- Hillary Clinton says she’s trying to have more discussions with right-leaning media figures.
- She largely avoided conservative media during the 2016 presidential campaign.
The 2016 Democratic presidential nominee, Hillary Clinton, has ruminated on her relationship with conservative media outlets during the campaign.
In an interview with the conservative radio host Hugh Hewitt released on Tuesday, Clinton – a longtime critic of right-wing media outlets – explained her aversion to appearing for interviews with right-leaning media, many of which made it known that the Clinton campaign repeatedly rebuffed or ignored interview requests.
When Hewitt asked why she avoided listening to or participating in interviews on conservative talk radio, Clinton said she was alienated by anger on such radio programs, as well as the various conspiracies pushed by some right-wing pundits.
“I’m a little allergic to the kind of bombast and craziness that I sometimes hear from others, because I think it has really undermined our ability to work together across partisan lines,” Clinton said.
She added: “We can have our differences, and I’ve always thought you were one of the people who was on that side – like, OK, I have real differences, I’m going to explain what I think, but even having me on your show today demonstrates that you’re somebody who wants to have a real discussion about the issues that we face.”
Hewitt said he regretted that Clinton’s staff “was very protective during the campaign.”
“They kept you away from, I mean, the thoughtful people on the right, and they are legion,” he said. “They sealed you off from it.”
He also pressed Clinton on whether she “hit back too hard at legitimate critics and questions,” pointing to her criticism of The New York Times’ coverage of her use of a private email server while she was secretary of state.

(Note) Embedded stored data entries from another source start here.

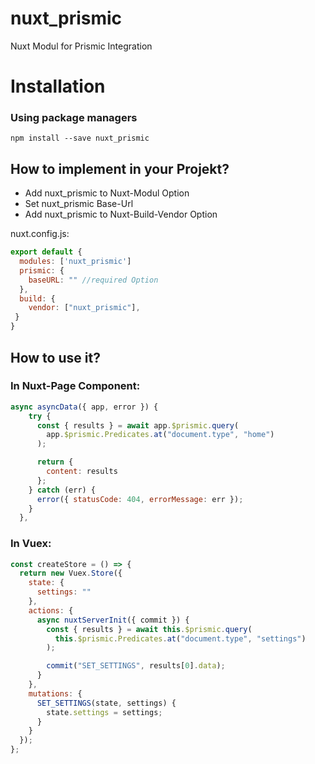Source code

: # nuxt_prismic
Nuxt Modul for Prismic Integration 

# Installation
### Using package managers
`npm install --save nuxt_prismic`


## How to implement in your Projekt?
* Add nuxt_prismic to Nuxt-Modul Option
* Set nuxt_prismic Base-Url
* Add nuxt_prismic to Nuxt-Build-Vendor Option

nuxt.config.js:

```js
export default {
  modules: ['nuxt_prismic']
  prismic: {
    baseURL: "" //required Option
  },
  build: {
    vendor: ["nuxt_prismic"],
 }
}
```

## How to use it?

### In Nuxt-Page Component:
```js
async asyncData({ app, error }) {
    try {
      const { results } = await app.$prismic.query(
        app.$prismic.Predicates.at("document.type", "home")
      );

      return {
        content: results
      };
    } catch (err) {
      error({ statusCode: 404, errorMessage: err });
    }
  },
```
### In Vuex:

```js
const createStore = () => {
  return new Vuex.Store({
    state: {
      settings: ""
    },
    actions: {
      async nuxtServerInit({ commit }) {
        const { results } = await this.$prismic.query(
          this.$prismic.Predicates.at("document.type", "settings")
        );

        commit("SET_SETTINGS", results[0].data);
      }
    },
    mutations: {
      SET_SETTINGS(state, settings) {
        state.settings = settings;
      }
    }
  });
};
```






 
 
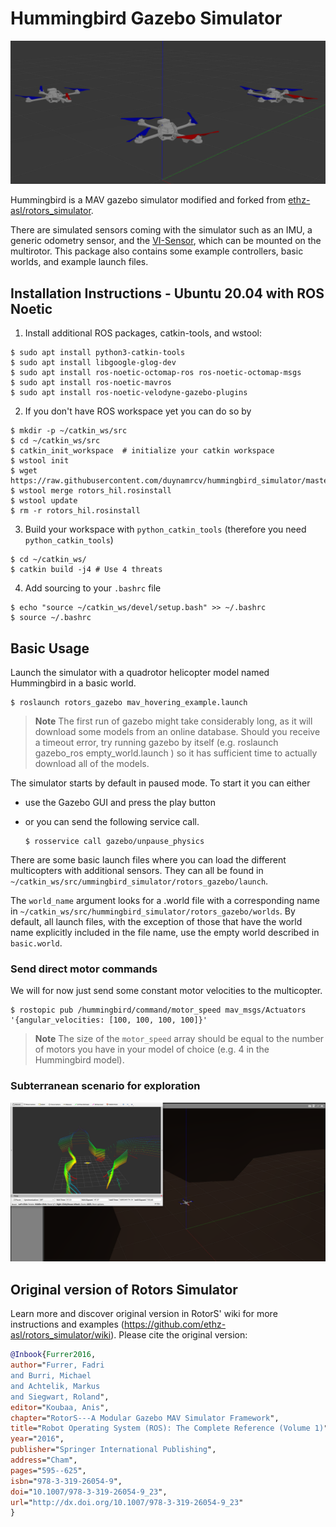 # Hummingbird Gazebo Simulator
![Alt text](image.png)

Hummingbird is a MAV gazebo simulator modified and forked from [ethz-asl/rotors_simulator](https://github.com/ethz-asl/rotors_simulator/).

There are simulated sensors coming with the simulator such as an IMU, a generic odometry sensor, and the [VI-Sensor](http://wiki.ros.org/vi_sensor), which can be mounted on the multirotor. This package also contains some example controllers, basic worlds, and example launch files.

## Installation Instructions - Ubuntu 20.04 with ROS Noetic

1. Install additional ROS packages, catkin-tools, and wstool:

```
$ sudo apt install python3-catkin-tools
$ sudo apt install libgoogle-glog-dev
$ sudo apt install ros-noetic-octomap-ros ros-noetic-octomap-msgs
$ sudo apt install ros-noetic-mavros
$ sudo apt install ros-noetic-velodyne-gazebo-plugins
```
2. If you don't have ROS workspace yet you can do so by

```
$ mkdir -p ~/catkin_ws/src
$ cd ~/catkin_ws/src
$ catkin_init_workspace  # initialize your catkin workspace
$ wstool init
$ wget https://raw.githubusercontent.com/duynamrcv/hummingbird_simulator/master/rotors_hil.rosinstall
$ wstool merge rotors_hil.rosinstall
$ wstool update
$ rm -r rotors_hil.rosinstall
```

3. Build your workspace with `python_catkin_tools` (therefore you need `python_catkin_tools`)

  ```
  $ cd ~/catkin_ws/
  $ catkin build -j4 # Use 4 threats
  ```

4. Add sourcing to your `.bashrc` file

  ```
  $ echo "source ~/catkin_ws/devel/setup.bash" >> ~/.bashrc
  $ source ~/.bashrc
  ```


## Basic Usage

Launch the simulator with a quadrotor helicopter model named Hummingbird in a basic world.

```
$ roslaunch rotors_gazebo mav_hovering_example.launch
```

> **Note** The first run of gazebo might take considerably long, as it will download some models from an online database. Should you receive a timeout error, try running gazebo by itself (e.g. roslaunch gazebo_ros empty_world.launch ) so it has sufficient time to actually download all of the models.

The simulator starts by default in paused mode. To start it you can either
 - use the Gazebo GUI and press the play button
 - or you can send the following service call.

   ```
   $ rosservice call gazebo/unpause_physics
   ```

There are some basic launch files where you can load the different multicopters with additional sensors. They can all be found in `~/catkin_ws/src/ummingbird_simulator/rotors_gazebo/launch`.

The `world_name` argument looks for a .world file with a corresponding name in `~/catkin_ws/src/hummingbird_simulator/rotors_gazebo/worlds`. By default, all launch files, with the exception of those that have the world name explicitly included in the file name, use the empty world described in `basic.world`.

### Send direct motor commands

We will for now just send some constant motor velocities to the multicopter.

```
$ rostopic pub /hummingbird/command/motor_speed mav_msgs/Actuators '{angular_velocities: [100, 100, 100, 100]}'
```

> **Note** The size of the `motor_speed` array should be equal to the number of motors you have in your model of choice (e.g. 4 in the Hummingbird model).

### Subterranean scenario for exploration 
![Alt text](image_map.png)

## Original version of Rotors Simulator
Learn more and discover original version in RotorS' wiki for more instructions and examples (https://github.com/ethz-asl/rotors_simulator/wiki). Please cite the original version:
```bibtex
@Inbook{Furrer2016,
author="Furrer, Fadri
and Burri, Michael
and Achtelik, Markus
and Siegwart, Roland",
editor="Koubaa, Anis",
chapter="RotorS---A Modular Gazebo MAV Simulator Framework",
title="Robot Operating System (ROS): The Complete Reference (Volume 1)",
year="2016",
publisher="Springer International Publishing",
address="Cham",
pages="595--625",
isbn="978-3-319-26054-9",
doi="10.1007/978-3-319-26054-9_23",
url="http://dx.doi.org/10.1007/978-3-319-26054-9_23"
}
```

“I did think that I had to be careful in public, and probably I did have my guard up too much,” Clinton said. “Those days are over.”
She continued: “I will take responsibility, because clearly, it is challenging when the press, and not just the press on the right, but the press in general decide that, you know, my emails are the most important story of the campaign. And that clearly was just pounded day after day after day. And you know, I take responsibility for the mistakes I made, but it was a – you know, it was a pretty overblown scandal, as far as scandals go.”
Clinton also railed against what she characterised as attempts by the right-wing media to consistently use her as a punching bag, pointing to the recent focus of many on the right on connecting her to a 2010 deal in which the US approved the sale of the Canadian energy company Uranium One to a Russian nuclear-energy firm.
“There is a deliberate effort to misinterpret facts – like the whole Uranium One charge, you know, that is something that has been kept alive despite constant debunking, similar to the tragedy in Benghazi, where, you know, I testified at length,” Clinton said.
“I do have mixed feelings, I think it’s fair to say, and I am going to try to do more with people like you because I think it’s important that we talk to each other,” Clinton said. “So yes, I’m going to talk to people who I believe are interested in talking – disagree with me, I disagree with them, whatever it might be. But if we don’t start talking and listening to each other, I am really worried about what happens to our democracy.”
After the 2016 election, many Clinton allies reevaluated how Democrats should interact with the conservative media. Groups like Media Matters, a left-leaning watchdog organisation, committed to monitoring more far-right personalities online, while some Democratic lawmakers have tried to appear more regularly on Fox News.
And privately, some former Clinton officials have said they didn’t fully grasp the ability of the fringe right to drive the conversation.